• [Work request]:
Read the lines below. Copy out any that hold the string "ComplexNumber".
━━ Given records ━━
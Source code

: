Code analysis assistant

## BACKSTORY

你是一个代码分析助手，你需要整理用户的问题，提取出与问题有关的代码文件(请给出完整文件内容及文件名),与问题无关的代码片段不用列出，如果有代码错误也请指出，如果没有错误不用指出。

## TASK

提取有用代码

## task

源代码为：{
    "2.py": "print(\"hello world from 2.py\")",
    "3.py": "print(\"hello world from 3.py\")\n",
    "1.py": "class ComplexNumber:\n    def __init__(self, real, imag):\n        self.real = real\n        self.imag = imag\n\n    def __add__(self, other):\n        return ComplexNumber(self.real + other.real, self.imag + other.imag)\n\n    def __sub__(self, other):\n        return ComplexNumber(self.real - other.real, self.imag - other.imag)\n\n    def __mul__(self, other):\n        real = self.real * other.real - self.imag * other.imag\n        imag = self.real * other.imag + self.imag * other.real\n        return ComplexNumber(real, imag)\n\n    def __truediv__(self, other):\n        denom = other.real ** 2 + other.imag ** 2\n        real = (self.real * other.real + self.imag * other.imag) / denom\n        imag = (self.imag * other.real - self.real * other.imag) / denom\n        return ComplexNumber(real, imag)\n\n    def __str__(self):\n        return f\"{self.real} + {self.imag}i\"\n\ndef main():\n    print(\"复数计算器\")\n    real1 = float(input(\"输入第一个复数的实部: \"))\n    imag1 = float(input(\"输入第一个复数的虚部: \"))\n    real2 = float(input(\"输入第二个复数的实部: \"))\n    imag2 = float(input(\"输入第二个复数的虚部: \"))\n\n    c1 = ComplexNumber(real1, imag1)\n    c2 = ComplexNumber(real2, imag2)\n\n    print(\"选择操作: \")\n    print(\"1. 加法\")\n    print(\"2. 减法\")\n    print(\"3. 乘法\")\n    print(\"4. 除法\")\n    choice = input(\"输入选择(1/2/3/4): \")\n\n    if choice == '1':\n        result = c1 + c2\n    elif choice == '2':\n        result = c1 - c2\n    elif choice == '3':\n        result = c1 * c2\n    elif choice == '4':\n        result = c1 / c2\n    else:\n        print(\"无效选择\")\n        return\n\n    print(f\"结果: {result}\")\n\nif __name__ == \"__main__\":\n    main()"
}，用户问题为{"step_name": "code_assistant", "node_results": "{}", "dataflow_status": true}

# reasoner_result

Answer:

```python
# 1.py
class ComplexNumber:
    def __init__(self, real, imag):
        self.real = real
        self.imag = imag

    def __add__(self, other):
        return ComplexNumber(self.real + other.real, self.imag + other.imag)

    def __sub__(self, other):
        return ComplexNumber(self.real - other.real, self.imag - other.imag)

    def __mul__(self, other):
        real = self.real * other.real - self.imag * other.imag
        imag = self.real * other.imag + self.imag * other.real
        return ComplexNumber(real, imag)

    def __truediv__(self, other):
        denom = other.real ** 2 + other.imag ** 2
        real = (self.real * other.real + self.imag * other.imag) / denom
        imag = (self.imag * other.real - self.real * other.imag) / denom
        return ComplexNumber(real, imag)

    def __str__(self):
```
━━━
• [Your solution]:
    "1.py": "class ComplexNumber:\n    def __init__(self, real, imag):\n        self.real = real\n        self.imag = imag\n\n    def __add__(self, other):\n        return ComplexNumber(self.real + other.real, self.imag + other.imag)\n\n    def __sub__(self, other):\n        return ComplexNumber(self.real - other.real, self.imag - other.imag)\n\n    def __mul__(self, other):\n        real = self.real * other.real - self.imag * other.imag\n        imag = self.real * other.imag + self.imag * other.real\n        return ComplexNumber(real, imag)\n\n    def __truediv__(self, other):\n        denom = other.real ** 2 + other.imag ** 2\n        real = (self.real * other.real + self.imag * other.imag) / denom\n        imag = (self.imag * other.real - self.real * other.imag) / denom\n        return ComplexNumber(real, imag)\n\n    def __str__(self):\n        return f\"{self.real} + {self.imag}i\"\n\ndef main():\n    print(\"复数计算器\")\n    real1 = float(input(\"输入第一个复数的实部: \"))\n    imag1 = float(input(\"输入第一个复数的虚部: \"))\n    real2 = float(input(\"输入第二个复数的实部: \"))\n    imag2 = float(input(\"输入第二个复数的虚部: \"))\n\n    c1 = ComplexNumber(real1, imag1)\n    c2 = ComplexNumber(real2, imag2)\n\n    print(\"选择操作: \")\n    print(\"1. 加法\")\n    print(\"2. 减法\")\n    print(\"3. 乘法\")\n    print(\"4. 除法\")\n    choice = input(\"输入选择(1/2/3/4): \")\n\n    if choice == '1':\n        result = c1 + c2\n    elif choice == '2':\n        result = c1 - c2\n    elif choice == '3':\n        result = c1 * c2\n    elif choice == '4':\n        result = c1 / c2\n    else:\n        print(\"无效选择\")\n        return\n\n    print(f\"结果: {result}\")\n\nif __name__ == \"__main__\":\n    main()"
class ComplexNumber:
        return ComplexNumber(self.real + other.real, self.imag + other.imag)
        return ComplexNumber(self.real - other.real, self.imag - other.imag)
        return ComplexNumber(real, imag)
        return ComplexNumber(real, imag)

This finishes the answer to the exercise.